Warren Hasting's plan of 1772 motivated the British in India to learn Sanskrit as it was necessary for them to govern Bengal. In Hasting's plan Indians were to be governed by Indian principles, particularly in relation to the law.[31] This collection of legal code, picked out from ancient texts of India, came to be known as Anglo-Hindu law. Hastings was aware that British law was too technical, complicated and inappropriate for the conditions in India. In 1774, Hastings wrote to the Lord Chief Justice denying the idea that India was ruled by nothing more than "arbitrary wills, or uninstructed judgments, or their temporary rulers". Hastings was confident that the Hindus and other original inhabitants of India knew written laws, and these were to be found in ancient Sanskrit texts. Initially, no European in Calcutta knew Sanskrit so Hindu pandits' were hired for the job.
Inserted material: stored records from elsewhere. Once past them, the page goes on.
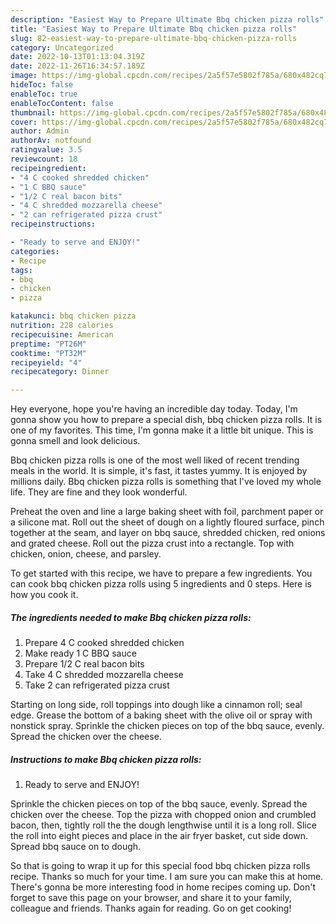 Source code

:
 ```yaml
---
description: "Easiest Way to Prepare Ultimate Bbq chicken pizza rolls"
title: "Easiest Way to Prepare Ultimate Bbq chicken pizza rolls"
slug: 82-easiest-way-to-prepare-ultimate-bbq-chicken-pizza-rolls
category: Uncategorized
date: 2022-10-13T01:13:04.319Z
date: 2022-11-26T16:34:57.189Z
image: https://img-global.cpcdn.com/recipes/2a5f57e5802f785a/680x482cq70/bbq-chicken-pizza-rolls-recipe-main-photo.jpg
hideToc: false
enableToc: true
enableTocContent: false
thumbnail: https://img-global.cpcdn.com/recipes/2a5f57e5802f785a/680x482cq70/bbq-chicken-pizza-rolls-recipe-main-photo.jpg
cover: https://img-global.cpcdn.com/recipes/2a5f57e5802f785a/680x482cq70/bbq-chicken-pizza-rolls-recipe-main-photo.jpg
author: Admin
authorAv: notfound
ratingvalue: 3.5
reviewcount: 18
recipeingredient:
- "4 C cooked shredded chicken"
- "1 C BBQ sauce"
- "1/2 C real bacon bits"
- "4 C shredded mozzarella cheese"
- "2 can refrigerated pizza crust"
recipeinstructions:

- "Ready to serve and ENJOY!"
categories:
- Recipe
tags:
- bbq
- chicken
- pizza

katakunci: bbq chicken pizza 
nutrition: 228 calories
recipecuisine: American
preptime: "PT26M"
cooktime: "PT32M"
recipeyield: "4"
recipecategory: Dinner

---
```



Hey everyone, hope you're having an incredible day today. Today, I'm gonna show you how to prepare a special dish, bbq chicken pizza rolls. It is one of my favorites. This time, I'm gonna make it a little bit unique. This is gonna smell and look delicious.

Bbq chicken pizza rolls is one of the most well liked of recent trending meals in the world. It is simple, it's fast, it tastes yummy. It is enjoyed by millions daily. Bbq chicken pizza rolls is something that I've loved my whole life. They are fine and they look wonderful.

Preheat the oven and line a large baking sheet with foil, parchment paper or a silicone mat. Roll out the sheet of dough on a lightly floured surface, pinch together at the seam, and layer on bbq sauce, shredded chicken, red onions and grated cheese. Roll out the pizza crust into a rectangle. Top with chicken, onion, cheese, and parsley.


To get started with this recipe, we have to prepare a few ingredients. You can cook bbq chicken pizza rolls using 5 ingredients and 0 steps. Here is how you cook it.

<!--inarticleads1-->

##### The ingredients needed to make Bbq chicken pizza rolls:

1. Prepare 4 C cooked shredded chicken
1. Make ready 1 C BBQ sauce
1. Prepare 1/2 C real bacon bits
1. Take 4 C shredded mozzarella cheese
1. Take 2 can refrigerated pizza crust


Starting on long side, roll toppings into dough like a cinnamon roll; seal edge. Grease the bottom of a baking sheet with the olive oil or spray with nonstick spray. Sprinkle the chicken pieces on top of the bbq sauce, evenly. Spread the chicken over the cheese. 

<!--inarticleads2-->

##### Instructions to make Bbq chicken pizza rolls:


1. Ready to serve and ENJOY!

Sprinkle the chicken pieces on top of the bbq sauce, evenly. Spread the chicken over the cheese. Top the pizza with chopped onion and crumbled bacon, then, tightly roll the the dough lengthwise until it is a long roll. Slice the roll into eight pieces and place in the air fryer basket, cut side down. Spread bbq sauce on to dough. 

So that is going to wrap it up for this special food bbq chicken pizza rolls recipe. Thanks so much for your time. I am sure you can make this at home. There's gonna be more interesting food in home recipes coming up. Don't forget to save this page on your browser, and share it to your family, colleague and friends. Thanks again for reading. Go on get cooking!
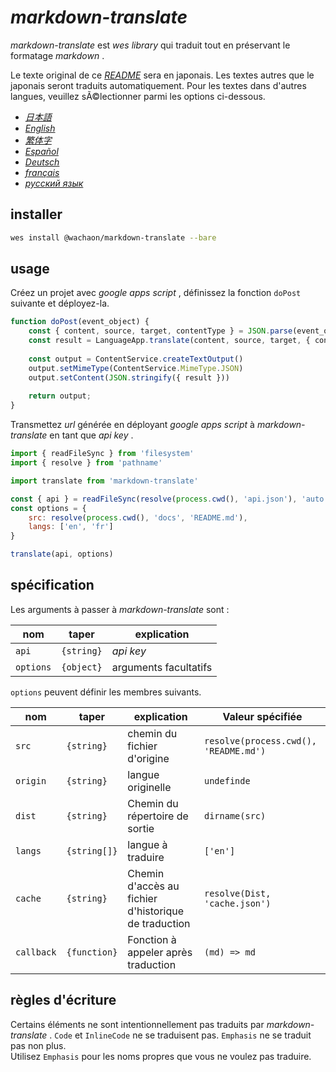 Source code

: # *markdown-translate*

*markdown-translate* est *wes library* qui traduit tout en préservant le formatage *markdown* .

Le texte original de ce [*README*](/README.md) sera en japonais. Les textes autres que le japonais seront traduits automatiquement. Pour les textes dans d'autres langues, veuillez sÃ©lectionner parmi les options ci-dessous.

*   [*日本語*](/README.md)
*   [*English*](/docs/README.en.md)
*   [*繁体字*](/docs/README.zh-TW.md)
*   [*Español*](/docs/README.es.md)
*   [*Deutsch*](/docs/README.de.md)
*   [*français*](/docs/README.fr.md)
*   [*русский язык*](/docs/README.ru.md)

## installer

```sh
wes install @wachaon/markdown-translate --bare
```

## usage

Créez un projet avec *google apps script* , définissez la fonction `doPost` suivante et déployez-la.

```javascript
function doPost(event_object) {
    const { content, source, target, contentType } = JSON.parse(event_object.postData.getDataAsString())
    const result = LanguageApp.translate(content, source, target, { contentType })
 
    const output = ContentService.createTextOutput()
    output.setMimeType(ContentService.MimeType.JSON)
    output.setContent(JSON.stringify({ result }))
 
    return output;
}
```

Transmettez *url* générée en déployant *google apps script* à *markdown-translate* en tant que *api key* .

```javascript
import { readFileSync } from 'filesystem'
import { resolve } from 'pathname'

import translate from 'markdown-translate'

const { api } = readFileSync(resolve(process.cwd(), 'api.json'), 'auto')
const options = {
    src: resolve(process.cwd(), 'docs', 'README.md'),
    langs: ['en', 'fr']
}

translate(api, options)
```

## spécification

Les arguments à passer à *markdown-translate* sont :

| nom       | taper      | explication           |
| --------- | ---------- | --------------------- |
| `api`     | `{string}` | *api key*             |
| `options` | `{object}` | arguments facultatifs |

`options` peuvent définir les membres suivants.

| nom        | taper        | explication                                          | Valeur spécifiée                      |
| ---------- | ------------ | ---------------------------------------------------- | ------------------------------------- |
| `src`      | `{string}`   | chemin du fichier d'origine                          | `resolve(process.cwd(), 'README.md')` |
| `origin`   | `{string}`   | langue originelle                                    | `undefinde`                           |
| `dist`     | `{string}`   | Chemin du répertoire de sortie                       | `dirname(src)`                        |
| `langs`    | `{string[]}` | langue à traduire                                    | `['en']`                              |
| `cache`    | `{string}`   | Chemin d'accès au fichier d'historique de traduction | `resolve(Dist, 'cache.json')`         |
| `callback` | `{function}` | Fonction à appeler après traduction                  | `(md) => md`                          |

## règles d'écriture

Certains éléments ne sont intentionnellement pas traduits par *markdown-translate* . `Code` et `InlineCode` ne se traduisent pas. `Emphasis` ne se traduit pas non plus.\
Utilisez `Emphasis` pour les noms propres que vous ne voulez pas traduire.
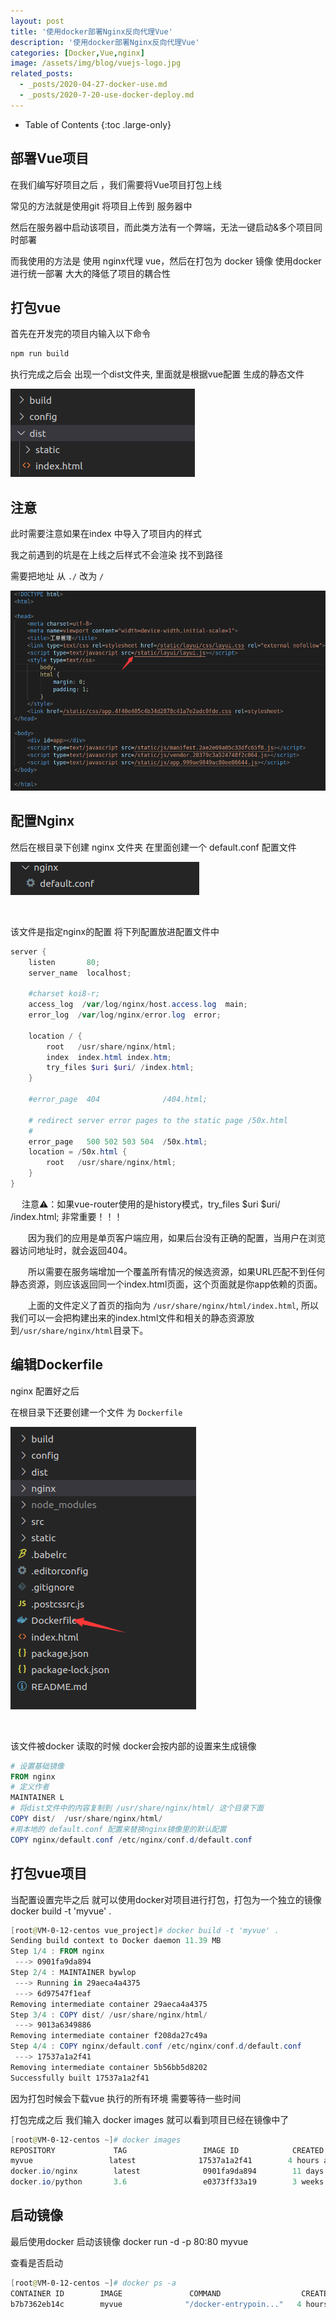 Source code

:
 ```yaml
---
layout: post
title: '使用docker部署Nginx反向代理Vue'
description: '使用docker部署Nginx反向代理Vue'
categories: [Docker,Vue,nginx]
image: /assets/img/blog/vuejs-logo.jpg
related_posts:
  - _posts/2020-04-27-docker-use.md
  - _posts/2020-7-20-use-docker-deploy.md
---
```

- Table of Contents
{:toc .large-only}

## 部署Vue项目
在我们编写好项目之后 ，我们需要将Vue项目打包上线

常见的方法就是使用git 将项目上传到 服务器中 

然后在服务器中启动该项目，而此类方法有一个弊端，无法一键启动&多个项目同时部署 

而我使用的方法是 使用 nginx代理 vue，然后在打包为 docker 镜像 
使用docker进行统一部署 大大的降低了项目的耦合性 

## 打包vue 
首先在开发完的项目内输入以下命令

```powershell 
npm run build
```

执行完成之后会 出现一个dist文件夹, 里面就是根据vue配置 生成的静态文件 

![dist](/assets/img/vuebuild/dist.png)

## 注意

此时需要注意如果在index 中导入了项目内的样式

我之前遇到的坑是在上线之后样式不会渲染 找不到路径

需要把地址 从 ``./`` 改为 ``/``

![更改css 路径](/assets/img/vuebuild/change_css_path.png)

## 配置Nginx

然后在根目录下创建 nginx 文件夹 
在里面创建一个 default.conf 配置文件 

![创建nginx文件夹](/assets/img/vuebuild/create_nginx_folder.png)

<br>

该文件是指定nginx的配置 
将下列配置放进配置文件中

```powershell
server {
    listen       80;
    server_name  localhost;

    #charset koi8-r;
    access_log  /var/log/nginx/host.access.log  main;
    error_log  /var/log/nginx/error.log  error;

    location / {
        root   /usr/share/nginx/html;
        index  index.html index.htm;
        try_files $uri $uri/ /index.html;
    }

    #error_page  404              /404.html;

    # redirect server error pages to the static page /50x.html
    #
    error_page   500 502 503 504  /50x.html;
    location = /50x.html {
        root   /usr/share/nginx/html;
    }
}
```

　 注意⚠️：如果vue-router使用的是history模式，try_files $uri $uri/ /index.html; 非常重要！！！

　　因为我们的应用是单页客户端应用，如果后台没有正确的配置，当用户在浏览器访问地址时，就会返回404。

　　所以需要在服务端增加一个覆盖所有情况的候选资源，如果URL匹配不到任何静态资源，则应该返回同一个index.html页面，这个页面就是你app依赖的页面。

　　上面的文件定义了首页的指向为 `/usr/share/nginx/html/index.html`, 所以我们可以一会把构建出来的index.html文件和相关的静态资源放到`/usr/share/nginx/html`目录下。


## 编辑Dockerfile
nginx 配置好之后 

在根目录下还要创建一个文件 为 ``Dockerfile``

![创建dockerfile](/assets/img/vuebuild/create_dockerfile.png)

<br>

该文件被docker 读取的时候 docker会按内部的设置来生成镜像

```powershell
# 设置基础镜像
FROM nginx
# 定义作者
MAINTAINER L
# 将dist文件中的内容复制到 /usr/share/nginx/html/ 这个目录下面
COPY dist/  /usr/share/nginx/html/
#用本地的 default.conf 配置来替换nginx镜像里的默认配置
COPY nginx/default.conf /etc/nginx/conf.d/default.conf
```
## 打包vue项目
当配置设置完毕之后 
就可以使用docker对项目进行打包，打包为一个独立的镜像 
docker build -t 'myvue' .

```powershell
[root@VM-0-12-centos vue_project]# docker build -t 'myvue' .
Sending build context to Docker daemon 11.39 MB
Step 1/4 : FROM nginx
 ---> 0901fa9da894
Step 2/4 : MAINTAINER bywlop
 ---> Running in 29aeca4a4375
 ---> 6d97547f1eaf
Removing intermediate container 29aeca4a4375
Step 3/4 : COPY dist/ /usr/share/nginx/html/
 ---> 9013a6349886
Removing intermediate container f208da27c49a
Step 4/4 : COPY nginx/default.conf /etc/nginx/conf.d/default.conf
 ---> 17537a1a2f41
Removing intermediate container 5b56bb5d8202
Successfully built 17537a1a2f41
```

因为打包时候会下载vue 执行的所有环境
需要等待一些时间 

打包完成之后 
我们输入 docker images 就可以看到项目已经在镜像中了 

```powershell
[root@VM-0-12-centos ~]# docker images 
REPOSITORY             TAG                 IMAGE ID            CREATED             SIZE
myvue                 latest              17537a1a2f41        4 hours ago         139 MB
docker.io/nginx        latest              0901fa9da894        11 days ago         132 MB
docker.io/python       3.6                 e0373ff33a19        3 weeks ago         914 MB
```
## 启动镜像
最后使用docker 启动该镜像 
docker run -d -p 80:80 myvue 

查看是否启动

```powershell
[root@VM-0-12-centos ~]# docker ps -a
CONTAINER ID        IMAGE               COMMAND                  CREATED             STATUS              PORTS                   
b7b7362eb14c        myvue              "/docker-entrypoin..."   4 hours ago         Up 4 hours          0.0.0.0:80->80/tcp       

```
The original Sanskrit text was translated into a local language, which was then ultimately re-translated into English. Chains of translations were quite common and negatively impacted the value of the original text. The translation, completed by N. B. Halhed, was published in 1776 as A Code of Gentoo Laws; or Ordinations of the Pundits.[32] The code was used in the East India Company's courts until the early 19th century.[33]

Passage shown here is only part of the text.